Rima Hanano, Claim–Allianz gegen Islam- und Muslimfeindlichkeit
Dass es anders gehen könnte, zeigt laut Bozkurt ein aktueller Fall aus Bremen. Dort wurden im Mai die neuen Anwärter für den Kommissardienst öffentlich präsentiert, darunter auch ein Mann mit Sikh-Turban. Ob das ein Beleg für die Offenheit der Bremer ist, muss sich aber noch zeigen. Denn der bisher in Deutschland einmalige Fall hat an der Weser sogleich eine Debatte über Neutralität im Staatsdienst ausgelöst, berichtet das Lokalmagazin der ARD „buten und binnen“.
Zurück nach Berlin: Orkan Özdemir, Sprecher der SPD-Fraktion für Antidiskriminierung, hätte sich persönlich auch mehr vorstellen können, wie er der taz sagte. Aber man arbeite ja in einer Koalition – und die vorliegende Formulierung sei der Kompromiss, der mit der CDU möglich sei. „Von mir aus hätte man die Einschränkung, unter welchen Umständen das Neutralitätsgesetz in der Schule weiter gilt, ganz streichen können.“ Schließlich sei auch in anderen Bundesländern mit weiter reichenden Regelungen „das Abendland bisher nicht untergegangen“.

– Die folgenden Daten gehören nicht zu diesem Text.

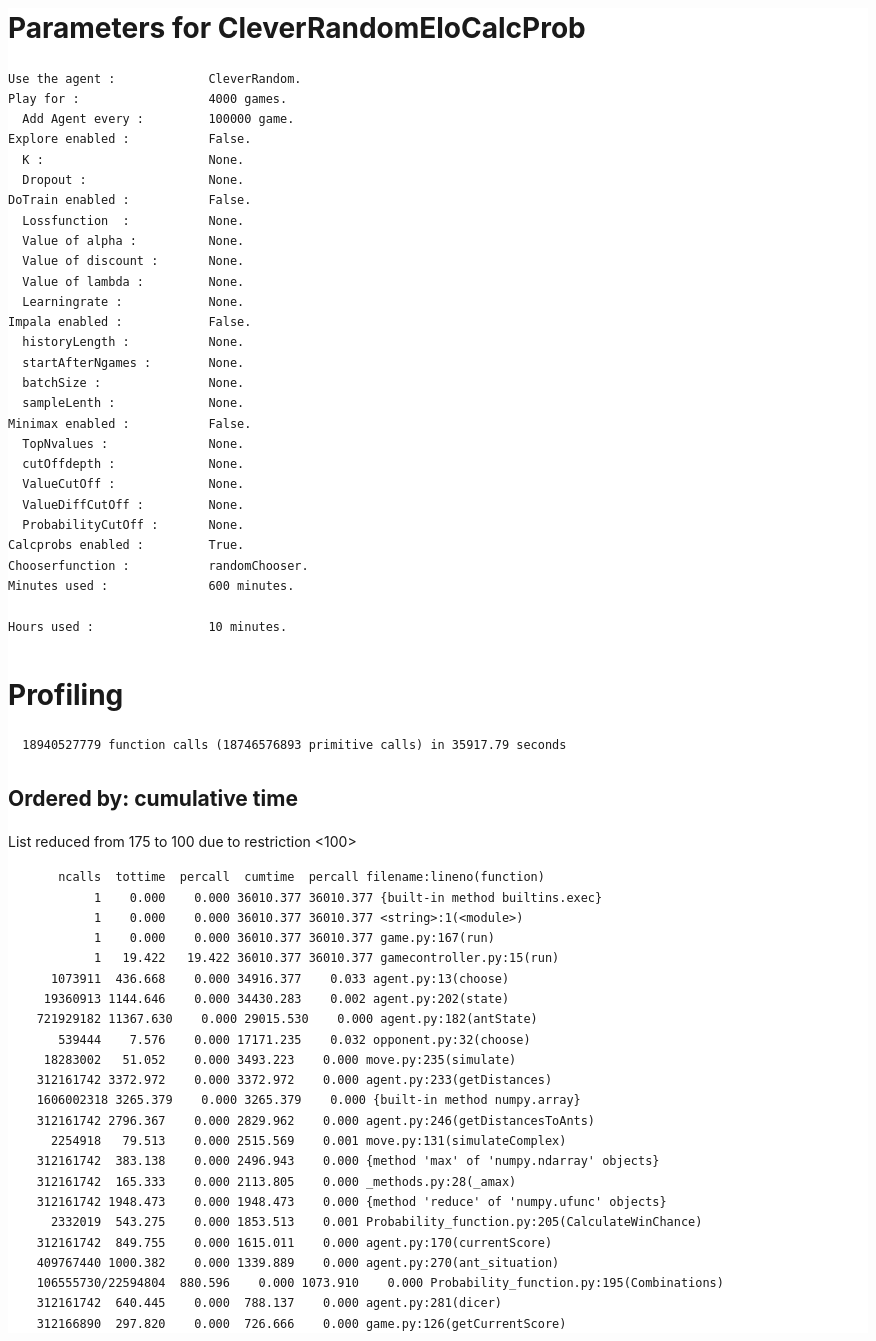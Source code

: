 # Parameters for CleverRandomEloCalcProb

    Use the agent :             CleverRandom.
    Play for :                  4000 games.
      Add Agent every :         100000 game.
    Explore enabled :           False.
      K :                       None.
      Dropout :                 None.
    DoTrain enabled :           False.
      Lossfunction  :           None.
      Value of alpha :          None.
      Value of discount :       None.
      Value of lambda :         None.
      Learningrate :            None.
    Impala enabled :            False.
      historyLength :           None.
      startAfterNgames :        None.
      batchSize :               None.
      sampleLenth :             None.
    Minimax enabled :           False.
      TopNvalues :              None.
      cutOffdepth :             None.
      ValueCutOff :             None.
      ValueDiffCutOff :         None.
      ProbabilityCutOff :       None.
    Calcprobs enabled :         True.
    Chooserfunction :           randomChooser.
    Minutes used :              600 minutes.

    Hours used :                10 minutes.

# Profiling


      18940527779 function calls (18746576893 primitive calls) in 35917.79 seconds

##    Ordered by: cumulative time
   List reduced from 175 to 100 due to restriction <100>

           ncalls  tottime  percall  cumtime  percall filename:lineno(function)
                1    0.000    0.000 36010.377 36010.377 {built-in method builtins.exec}
                1    0.000    0.000 36010.377 36010.377 <string>:1(<module>)
                1    0.000    0.000 36010.377 36010.377 game.py:167(run)
                1   19.422   19.422 36010.377 36010.377 gamecontroller.py:15(run)
          1073911  436.668    0.000 34916.377    0.033 agent.py:13(choose)
         19360913 1144.646    0.000 34430.283    0.002 agent.py:202(state)
        721929182 11367.630    0.000 29015.530    0.000 agent.py:182(antState)
           539444    7.576    0.000 17171.235    0.032 opponent.py:32(choose)
         18283002   51.052    0.000 3493.223    0.000 move.py:235(simulate)
        312161742 3372.972    0.000 3372.972    0.000 agent.py:233(getDistances)
        1606002318 3265.379    0.000 3265.379    0.000 {built-in method numpy.array}
        312161742 2796.367    0.000 2829.962    0.000 agent.py:246(getDistancesToAnts)
          2254918   79.513    0.000 2515.569    0.001 move.py:131(simulateComplex)
        312161742  383.138    0.000 2496.943    0.000 {method 'max' of 'numpy.ndarray' objects}
        312161742  165.333    0.000 2113.805    0.000 _methods.py:28(_amax)
        312161742 1948.473    0.000 1948.473    0.000 {method 'reduce' of 'numpy.ufunc' objects}
          2332019  543.275    0.000 1853.513    0.001 Probability_function.py:205(CalculateWinChance)
        312161742  849.755    0.000 1615.011    0.000 agent.py:170(currentScore)
        409767440 1000.382    0.000 1339.889    0.000 agent.py:270(ant_situation)
        106555730/22594804  880.596    0.000 1073.910    0.000 Probability_function.py:195(Combinations)
        312161742  640.445    0.000  788.137    0.000 agent.py:281(dicer)
        312166890  297.820    0.000  726.666    0.000 game.py:126(getCurrentScore)
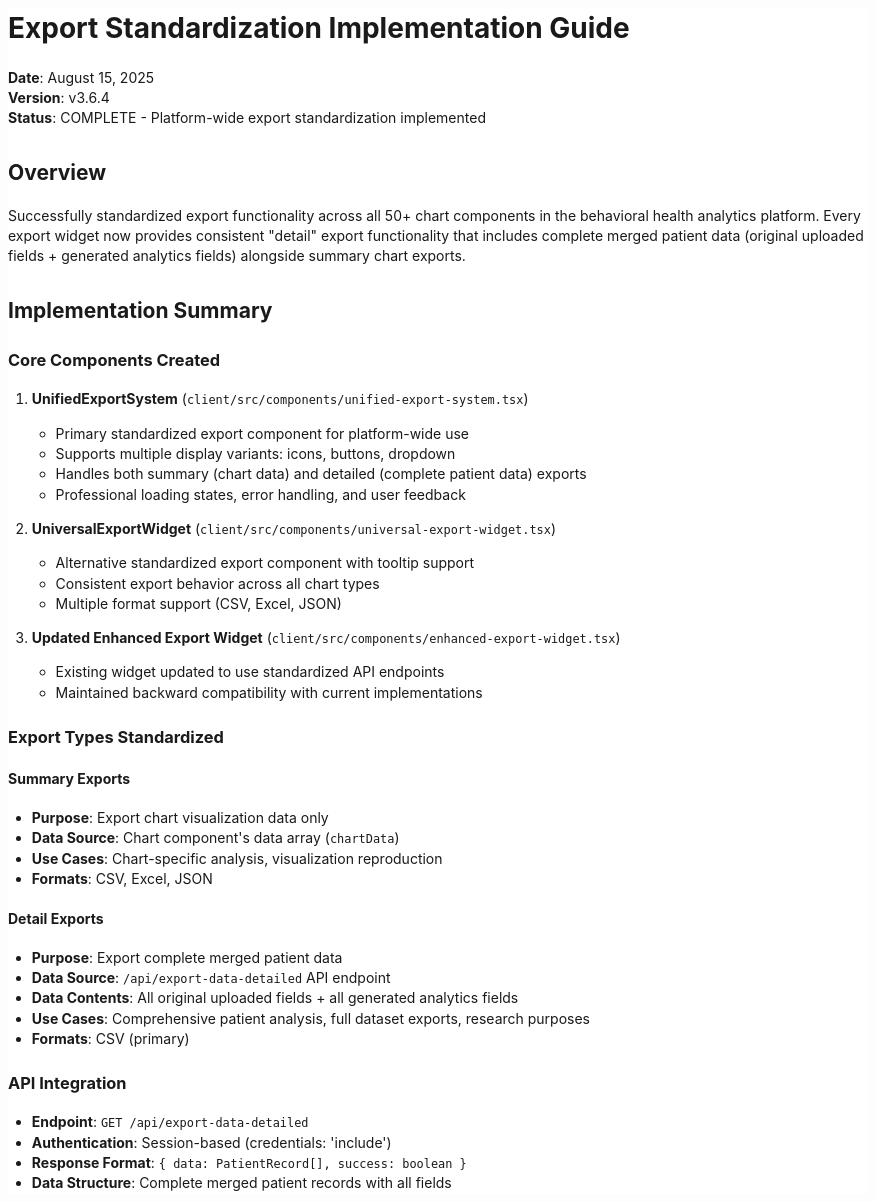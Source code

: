 # Export Standardization Implementation Guide
**Date**: August 15, 2025  
**Version**: v3.6.4  
**Status**: COMPLETE - Platform-wide export standardization implemented

## Overview
Successfully standardized export functionality across all 50+ chart components in the behavioral health analytics platform. Every export widget now provides consistent "detail" export functionality that includes complete merged patient data (original uploaded fields + generated analytics fields) alongside summary chart exports.

## Implementation Summary

### Core Components Created
1. **UnifiedExportSystem** (`client/src/components/unified-export-system.tsx`)
   - Primary standardized export component for platform-wide use
   - Supports multiple display variants: icons, buttons, dropdown
   - Handles both summary (chart data) and detailed (complete patient data) exports
   - Professional loading states, error handling, and user feedback

2. **UniversalExportWidget** (`client/src/components/universal-export-widget.tsx`)
   - Alternative standardized export component with tooltip support
   - Consistent export behavior across all chart types
   - Multiple format support (CSV, Excel, JSON)

3. **Updated Enhanced Export Widget** (`client/src/components/enhanced-export-widget.tsx`)
   - Existing widget updated to use standardized API endpoints
   - Maintained backward compatibility with current implementations

### Export Types Standardized

#### Summary Exports
- **Purpose**: Export chart visualization data only
- **Data Source**: Chart component's data array (`chartData`)
- **Use Cases**: Chart-specific analysis, visualization reproduction
- **Formats**: CSV, Excel, JSON

#### Detail Exports  
- **Purpose**: Export complete merged patient data
- **Data Source**: `/api/export-data-detailed` API endpoint
- **Data Contents**: All original uploaded fields + all generated analytics fields
- **Use Cases**: Comprehensive patient analysis, full dataset exports, research purposes
- **Formats**: CSV (primary)

### API Integration
- **Endpoint**: `GET /api/export-data-detailed`
- **Authentication**: Session-based (credentials: 'include')
- **Response Format**: `{ data: PatientRecord[], success: boolean }`
- **Data Structure**: Complete merged patient records with all fields
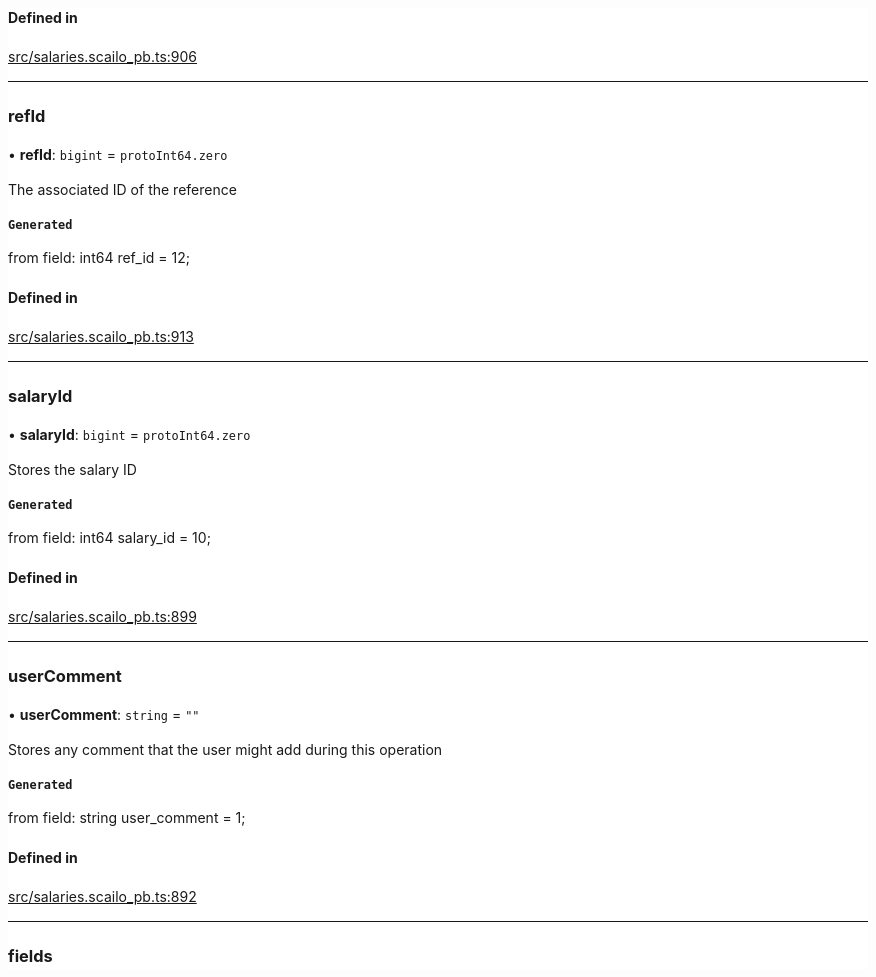 #### Defined in

[src/salaries.scailo_pb.ts:906](https://github.com/scailo/ts-sdk/blob/c10a36b57201dfa5903d4b53efa1e62aa6208936/src/salaries.scailo_pb.ts#L906)

___

### refId

• **refId**: `bigint` = `protoInt64.zero`

The associated ID of the reference

**`Generated`**

from field: int64 ref_id = 12;

#### Defined in

[src/salaries.scailo_pb.ts:913](https://github.com/scailo/ts-sdk/blob/c10a36b57201dfa5903d4b53efa1e62aa6208936/src/salaries.scailo_pb.ts#L913)

___

### salaryId

• **salaryId**: `bigint` = `protoInt64.zero`

Stores the salary ID

**`Generated`**

from field: int64 salary_id = 10;

#### Defined in

[src/salaries.scailo_pb.ts:899](https://github.com/scailo/ts-sdk/blob/c10a36b57201dfa5903d4b53efa1e62aa6208936/src/salaries.scailo_pb.ts#L899)

___

### userComment

• **userComment**: `string` = `""`

Stores any comment that the user might add during this operation

**`Generated`**

from field: string user_comment = 1;

#### Defined in

[src/salaries.scailo_pb.ts:892](https://github.com/scailo/ts-sdk/blob/c10a36b57201dfa5903d4b53efa1e62aa6208936/src/salaries.scailo_pb.ts#L892)

___

### fields
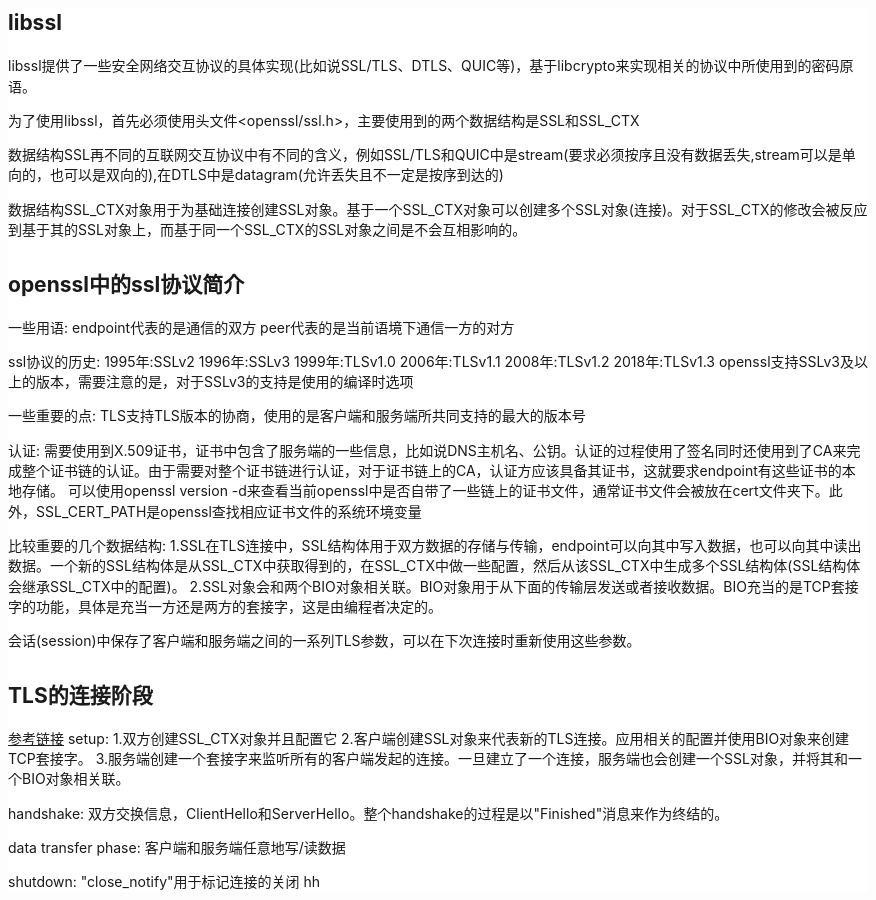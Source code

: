 
## libssl
libssl提供了一些安全网络交互协议的具体实现(比如说SSL/TLS、DTLS、QUIC等)，基于libcrypto来实现相关的协议中所使用到的密码原语。

为了使用libssl，首先必须使用头文件<openssl/ssl.h>，主要使用到的两个数据结构是SSL和SSL_CTX

数据结构SSL再不同的互联网交互协议中有不同的含义，例如SSL/TLS和QUIC中是stream(要求必须按序且没有数据丢失,stream可以是单向的，也可以是双向的),在DTLS中是datagram(允许丢失且不一定是按序到达的)

数据结构SSL_CTX对象用于为基础连接创建SSL对象。基于一个SSL_CTX对象可以创建多个SSL对象(连接)。对于SSL_CTX的修改会被反应到基于其的SSL对象上，而基于同一个SSL_CTX的SSL对象之间是不会互相影响的。

## openssl中的ssl协议简介
一些用语:
endpoint代表的是通信的双方
peer代表的是当前语境下通信一方的对方

ssl协议的历史:
1995年:SSLv2
1996年:SSLv3
1999年:TLSv1.0
2006年:TLSv1.1
2008年:TLSv1.2
2018年:TLSv1.3
openssl支持SSLv3及以上的版本，需要注意的是，对于SSLv3的支持是使用的编译时选项

一些重要的点:
TLS支持TLS版本的协商，使用的是客户端和服务端所共同支持的最大的版本号

认证:
需要使用到X.509证书，证书中包含了服务端的一些信息，比如说DNS主机名、公钥。认证的过程使用了签名同时还使用到了CA来完成整个证书链的认证。由于需要对整个证书链进行认证，对于证书链上的CA，认证方应该具备其证书，这就要求endpoint有这些证书的本地存储。
可以使用openssl version -d来查看当前openssl中是否自带了一些链上的证书文件，通常证书文件会被放在cert文件夹下。此外，SSL_CERT_PATH是openssl查找相应证书文件的系统环境变量

比较重要的几个数据结构:
1.SSL在TLS连接中，SSL结构体用于双方数据的存储与传输，endpoint可以向其中写入数据，也可以向其中读出数据。一个新的SSL结构体是从SSL_CTX中获取得到的，在SSL_CTX中做一些配置，然后从该SSL_CTX中生成多个SSL结构体(SSL结构体会继承SSL_CTX中的配置)。
2.SSL对象会和两个BIO对象相关联。BIO对象用于从下面的传输层发送或者接收数据。BIO充当的是TCP套接字的功能，具体是充当一方还是两方的套接字，这是由编程者决定的。

会话(session)中保存了客户端和服务端之间的一系列TLS参数，可以在下次连接时重新使用这些参数。

## TLS的连接阶段
[参考链接](https://www.openssl.org/docs/manmaster/man7/ossl-guide-tls-introduction.html)
setup:
1.双方创建SSL_CTX对象并且配置它
2.客户端创建SSL对象来代表新的TLS连接。应用相关的配置并使用BIO对象来创建TCP套接字。
3.服务端创建一个套接字来监听所有的客户端发起的连接。一旦建立了一个连接，服务端也会创建一个SSL对象，并将其和一个BIO对象相关联。

handshake:
双方交换信息，ClientHello和ServerHello。整个handshake的过程是以"Finished"消息来作为终结的。

data transfer phase:
客户端和服务端任意地写/读数据

shutdown:
"close_notify"用于标记连接的关闭
hh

Persönlich hätte Özdemir auch kein Problem damit, das Tragen religiöser Kleidung für Polizisten und Justizangestellte zu erlauben. „Wir müssen uns heute schon fragen, wie zeitgemäß solche Regeln angesichts der gesellschaftlichen Entwicklungen noch sind.“ Aber diese Diskussion müsse auch in der SPD noch weitergeführt werden.